ABC will also continue to offer snappy, bite-sized servings of ambitious and innovative entertainment exactly when you want it, with must-see ABC iview exclusives Pop–Ability and The Chinaboy Show.
The Sisters of Invention are the world’s first pop girl group with disabilities. Determined to challenge society’s pre-conceived ideas about who can be a pop star, the group are getting ready to release an ambitious music video to accompany their debut album. But can they break free of the tough reality of living with a disability? This is an unforgettable series exclusive to ABC iview.
• The Chinaboy Show
John Luc’s The Chinaboy Show is the first ABC sketch comedy written from the perspective of a Vietnamese-Chinese Australian. Front and centre of this series is online sensation John Luc (aka Mychonny), whose content has enjoyed more than 300 million views, easily making him one of Australia’s most-loved YouTube stars.
A new member of the iview family, the ABC ME app, met with immediate success when it launched in September last year. Now a firm favourite for Australian families, it became the #1 app in iOS in its first week with over 50,000 downloads. Downloads have since surpassed 250,000. The ABC KIDS iview app, which launched in 2015, has also continued to grow with more than 1.2 million downloads to date.
Must-see shows this year for young viewers include Mustangs FC, Get Grubby TV, My Year 12 Life and Joey’s Big Adventure.
• Mustangs FC
Mustangs FC is a goal-kicking comedy drama about girls who abandon the sidelines and start their football club’s first all-girls team. Against the odds, they’ll stand united and overcome any challenges the club, the boys, or the opposition can throw at them, all while wrestling with what it means to be a friend, a sister, a daughter or a girlfriend.
• Get Grubby TV
Get Grubby TV takes the Australian Emmy award-winning animated TV series, dirtgirlworld, and re-imagines the story to reveal the real place and the real characters… unreal!
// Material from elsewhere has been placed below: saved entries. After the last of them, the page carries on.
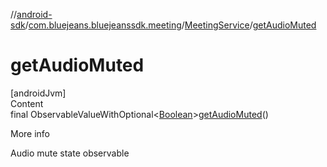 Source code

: //[android-sdk](../../../index.md)/[com.bluejeans.bluejeanssdk.meeting](../index.md)/[MeetingService](index.md)/[getAudioMuted](get-audio-muted.md)



# getAudioMuted  
[androidJvm]  
Content  
final ObservableValueWithOptional<[Boolean](https://developer.android.com/reference/kotlin/java/lang/Boolean.html)>[getAudioMuted](get-audio-muted.md)()  
  
More info  


Audio mute state observable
Having invented the ‘costavator’, dirtgirl and scrapboy have also gained a new friend, Costa the Garden Gnome (Costa Georgiadis from Gardening Australia), and together they are travelling across Australia to new places and getting grubby… big time!
• My Year 12 Life
At the start of 2016 an unprecedented television experiment was launched. After scouring the country and watching hundreds of auditions, ABC gave cameras to a diverse group of 14 teenagers to film the most dramatic 12 months of their lives – Year 12.
The resulting self-executed ‘vlogumentary’ series is unfiltered, intimate, emotional, often hilarious and full of suspense – what will their ATAR numbers be and what do they go through to get them?
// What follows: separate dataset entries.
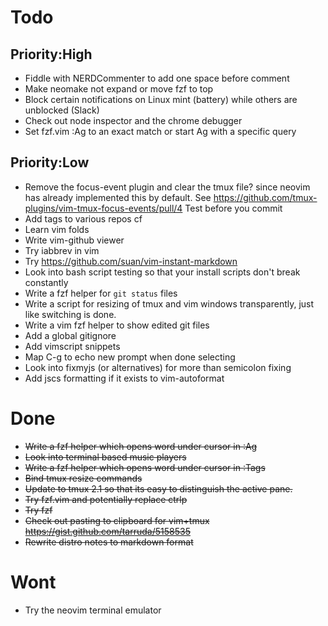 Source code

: # Todo

## Priority:High
- Fiddle with NERDCommenter to add one space before comment
- Make neomake not expand or move fzf to top
- Block certain notifications on Linux mint (battery) while others are unblocked (Slack)
- Check out node inspector and the chrome debugger
- Set fzf.vim :Ag to an exact match or start Ag with a specific query

## Priority:Low
- Remove the focus-event plugin and clear the tmux file? since neovim has already implemented this
  by default. See https://github.com/tmux-plugins/vim-tmux-focus-events/pull/4
  Test before you commit
- Add tags to various repos cf
- Learn vim folds
- Write vim-github viewer
- Try iabbrev in vim
- Try https://github.com/suan/vim-instant-markdown
- Look into bash script testing so that your install scripts don't break constantly
- Write a fzf helper for `git status` files
- Write a script for resizing of tmux and vim windows transparently, just like switching is done.
- Write a vim fzf helper to show edited git files
- Add a global gitignore
- Add vimscript snippets
- Map C-g to echo new prompt when done selecting
- Look into fixmyjs (or alternatives) for more than semicolon fixing
- Add jscs formatting if it exists to vim-autoformat

# Done
- ~~Write a fzf helper which opens word under cursor in :Ag~~
- ~~Look into terminal based music players~~
- ~~Write a fzf helper which opens word under cursor in :Tags~~
- ~~Bind tmux resize commands~~
- ~~Update to tmux 2.1 so that its easy to distinguish the active pane.~~
- ~~Try fzf.vim and potentially replace ctrlp~~
- ~~Try fzf~~
- ~~Check out pasting to clipboard for vim+tmux https://gist.github.com/tarruda/5158535~~
- ~~Rewrite distro notes to markdown format~~

# Wont
- Try the neovim terminal emulator
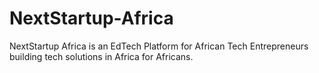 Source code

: # NextStartup-Africa
NextStartup Africa is an EdTech Platform for African Tech Entrepreneurs building tech solutions in Africa for Africans.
There were no film crews, no producers on the ground, just 14 teenagers telling their own stories to their own cameras in their own way. They have documented the raw drama of their final year of school, and remind us how important Year 12 is to those living through it, what the future looks like at 18, and how that’s changed over the years.
It’s a truly a one-of-a-kind program that no Australian family can afford to miss and will air on ABC and ABC ME, plus ABC iview will house every episode as catch-up as well as over 400 pieces of additional content.
• Joey’s Big Adventure
Play School’s brand new toy Joey will jump into a big adventure to explore the world of baby animals. Joey will join Play School presenters Miranda, Luke, and Rachel as they introduce pre-schoolers to the wonderful world of wildlife. They’ll meet and uncover facts about a range of baby animals, from hatching gentoo penguin chicks in their snow enclosure to a litter of adorable six-week-old puppies. With a beautiful catchy song to accompany each episode, Joey’s Big Adventure will provide insights into the animal kingdom with plenty of giggles along the way.